**To do**
Report every line from the following entries that contains the string "View".

**The input**
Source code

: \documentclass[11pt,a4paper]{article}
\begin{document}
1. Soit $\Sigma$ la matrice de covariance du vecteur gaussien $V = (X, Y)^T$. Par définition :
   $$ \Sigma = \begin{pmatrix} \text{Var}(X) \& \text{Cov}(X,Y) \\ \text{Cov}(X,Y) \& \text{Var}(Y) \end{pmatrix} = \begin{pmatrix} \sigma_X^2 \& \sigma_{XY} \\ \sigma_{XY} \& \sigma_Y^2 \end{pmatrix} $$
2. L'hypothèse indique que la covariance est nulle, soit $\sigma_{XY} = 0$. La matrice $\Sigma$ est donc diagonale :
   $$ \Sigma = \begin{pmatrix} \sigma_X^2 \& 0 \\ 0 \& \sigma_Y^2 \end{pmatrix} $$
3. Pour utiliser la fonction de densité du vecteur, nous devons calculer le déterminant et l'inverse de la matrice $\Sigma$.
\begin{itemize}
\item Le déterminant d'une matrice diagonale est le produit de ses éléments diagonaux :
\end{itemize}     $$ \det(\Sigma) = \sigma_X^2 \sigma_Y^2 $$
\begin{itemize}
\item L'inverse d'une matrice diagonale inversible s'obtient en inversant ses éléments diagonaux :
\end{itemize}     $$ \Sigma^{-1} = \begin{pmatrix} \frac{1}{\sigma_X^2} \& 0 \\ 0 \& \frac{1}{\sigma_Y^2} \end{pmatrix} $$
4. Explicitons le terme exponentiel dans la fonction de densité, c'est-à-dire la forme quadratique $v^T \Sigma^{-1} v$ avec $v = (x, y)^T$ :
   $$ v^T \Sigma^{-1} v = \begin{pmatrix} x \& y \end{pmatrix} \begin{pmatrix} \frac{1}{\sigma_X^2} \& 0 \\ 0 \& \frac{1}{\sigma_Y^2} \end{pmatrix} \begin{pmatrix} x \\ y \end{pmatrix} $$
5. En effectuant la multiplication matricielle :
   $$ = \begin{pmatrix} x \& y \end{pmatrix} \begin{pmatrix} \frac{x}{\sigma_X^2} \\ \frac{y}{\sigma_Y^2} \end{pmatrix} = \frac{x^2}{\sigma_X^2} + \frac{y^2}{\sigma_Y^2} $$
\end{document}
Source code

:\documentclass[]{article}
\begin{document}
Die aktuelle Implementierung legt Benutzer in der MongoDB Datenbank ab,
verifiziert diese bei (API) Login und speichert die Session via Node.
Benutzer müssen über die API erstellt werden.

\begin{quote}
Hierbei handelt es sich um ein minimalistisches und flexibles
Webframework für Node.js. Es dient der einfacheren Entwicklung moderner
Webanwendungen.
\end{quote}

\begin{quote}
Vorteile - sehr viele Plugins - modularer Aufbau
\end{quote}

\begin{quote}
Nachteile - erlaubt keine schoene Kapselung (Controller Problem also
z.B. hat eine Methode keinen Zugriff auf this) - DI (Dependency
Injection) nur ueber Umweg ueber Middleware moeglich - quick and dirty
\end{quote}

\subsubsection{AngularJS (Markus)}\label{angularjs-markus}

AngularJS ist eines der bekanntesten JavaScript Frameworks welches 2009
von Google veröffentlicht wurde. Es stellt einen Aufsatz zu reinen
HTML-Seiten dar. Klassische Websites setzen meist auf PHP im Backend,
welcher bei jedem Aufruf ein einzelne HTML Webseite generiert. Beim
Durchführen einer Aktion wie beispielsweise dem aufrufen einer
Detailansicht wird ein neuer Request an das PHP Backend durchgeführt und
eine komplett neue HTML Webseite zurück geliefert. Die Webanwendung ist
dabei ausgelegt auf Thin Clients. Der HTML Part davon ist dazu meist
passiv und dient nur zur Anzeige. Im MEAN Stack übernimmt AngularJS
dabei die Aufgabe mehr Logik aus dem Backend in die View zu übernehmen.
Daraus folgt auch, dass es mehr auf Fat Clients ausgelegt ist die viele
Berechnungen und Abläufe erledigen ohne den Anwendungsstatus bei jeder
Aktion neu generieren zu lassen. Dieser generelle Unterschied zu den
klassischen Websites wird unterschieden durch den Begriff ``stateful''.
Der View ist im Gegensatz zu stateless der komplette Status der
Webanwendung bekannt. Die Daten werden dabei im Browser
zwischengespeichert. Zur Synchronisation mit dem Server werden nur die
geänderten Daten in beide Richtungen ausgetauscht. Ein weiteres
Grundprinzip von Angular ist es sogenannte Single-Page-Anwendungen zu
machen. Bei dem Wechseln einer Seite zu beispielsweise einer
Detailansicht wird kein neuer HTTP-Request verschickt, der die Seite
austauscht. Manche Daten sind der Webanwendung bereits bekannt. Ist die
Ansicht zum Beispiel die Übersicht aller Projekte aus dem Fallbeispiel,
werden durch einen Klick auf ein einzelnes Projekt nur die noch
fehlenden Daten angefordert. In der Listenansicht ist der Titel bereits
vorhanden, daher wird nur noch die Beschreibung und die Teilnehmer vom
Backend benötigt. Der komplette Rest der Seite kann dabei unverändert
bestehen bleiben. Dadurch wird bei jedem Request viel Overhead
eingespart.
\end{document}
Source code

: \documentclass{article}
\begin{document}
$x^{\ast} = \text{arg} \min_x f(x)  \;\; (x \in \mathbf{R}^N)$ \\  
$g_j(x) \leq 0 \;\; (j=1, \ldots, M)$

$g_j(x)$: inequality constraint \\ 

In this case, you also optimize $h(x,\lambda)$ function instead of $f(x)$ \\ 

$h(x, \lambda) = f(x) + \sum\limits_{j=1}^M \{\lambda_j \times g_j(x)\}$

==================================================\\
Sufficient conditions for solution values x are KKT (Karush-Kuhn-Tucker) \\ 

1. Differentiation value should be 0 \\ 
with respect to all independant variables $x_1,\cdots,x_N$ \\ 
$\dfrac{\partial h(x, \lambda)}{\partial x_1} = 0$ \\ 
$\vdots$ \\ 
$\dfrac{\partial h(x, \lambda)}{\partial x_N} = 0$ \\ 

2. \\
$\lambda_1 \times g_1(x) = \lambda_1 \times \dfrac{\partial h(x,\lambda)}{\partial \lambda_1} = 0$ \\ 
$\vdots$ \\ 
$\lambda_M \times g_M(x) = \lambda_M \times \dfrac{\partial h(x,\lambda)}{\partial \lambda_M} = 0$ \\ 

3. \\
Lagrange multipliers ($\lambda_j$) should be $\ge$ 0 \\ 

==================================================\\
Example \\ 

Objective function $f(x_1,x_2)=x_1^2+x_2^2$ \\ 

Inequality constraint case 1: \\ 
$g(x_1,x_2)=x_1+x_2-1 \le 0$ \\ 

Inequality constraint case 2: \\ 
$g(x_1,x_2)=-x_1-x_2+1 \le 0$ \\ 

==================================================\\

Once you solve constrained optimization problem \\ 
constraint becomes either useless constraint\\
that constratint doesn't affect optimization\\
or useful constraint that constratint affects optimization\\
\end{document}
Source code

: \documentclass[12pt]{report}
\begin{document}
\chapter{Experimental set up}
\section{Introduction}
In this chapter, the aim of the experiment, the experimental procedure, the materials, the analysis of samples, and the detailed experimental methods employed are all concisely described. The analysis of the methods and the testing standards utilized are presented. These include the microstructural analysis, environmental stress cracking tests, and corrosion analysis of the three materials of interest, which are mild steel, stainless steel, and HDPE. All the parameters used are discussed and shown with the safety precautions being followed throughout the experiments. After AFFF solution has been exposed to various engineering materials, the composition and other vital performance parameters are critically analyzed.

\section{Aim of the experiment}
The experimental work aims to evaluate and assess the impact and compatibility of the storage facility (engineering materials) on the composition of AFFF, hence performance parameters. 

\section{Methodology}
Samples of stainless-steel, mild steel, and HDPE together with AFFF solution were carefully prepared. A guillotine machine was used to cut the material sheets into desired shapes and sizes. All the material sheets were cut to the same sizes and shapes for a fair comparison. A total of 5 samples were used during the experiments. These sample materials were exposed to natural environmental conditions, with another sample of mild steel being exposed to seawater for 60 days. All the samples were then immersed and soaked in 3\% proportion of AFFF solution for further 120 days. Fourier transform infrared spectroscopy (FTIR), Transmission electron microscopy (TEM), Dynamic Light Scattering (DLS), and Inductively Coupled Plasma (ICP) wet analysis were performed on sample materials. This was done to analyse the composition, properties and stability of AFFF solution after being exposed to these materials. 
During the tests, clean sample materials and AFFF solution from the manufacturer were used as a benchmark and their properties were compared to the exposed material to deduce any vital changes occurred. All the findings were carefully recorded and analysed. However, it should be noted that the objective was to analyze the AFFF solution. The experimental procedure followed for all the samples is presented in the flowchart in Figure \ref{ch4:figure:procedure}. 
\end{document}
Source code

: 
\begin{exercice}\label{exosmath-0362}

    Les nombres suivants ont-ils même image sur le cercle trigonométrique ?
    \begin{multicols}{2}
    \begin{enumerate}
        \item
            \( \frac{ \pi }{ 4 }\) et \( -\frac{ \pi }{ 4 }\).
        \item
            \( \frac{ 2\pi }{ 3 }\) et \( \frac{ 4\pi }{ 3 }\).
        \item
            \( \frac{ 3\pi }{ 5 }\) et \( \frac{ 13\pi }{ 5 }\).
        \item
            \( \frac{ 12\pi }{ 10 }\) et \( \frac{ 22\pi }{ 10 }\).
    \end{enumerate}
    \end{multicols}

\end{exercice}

**Solution for this problem**
dabei die Aufgabe mehr Logik aus dem Backend in die View zu übernehmen.
Der View ist im Gegensatz zu stateless der komplette Status der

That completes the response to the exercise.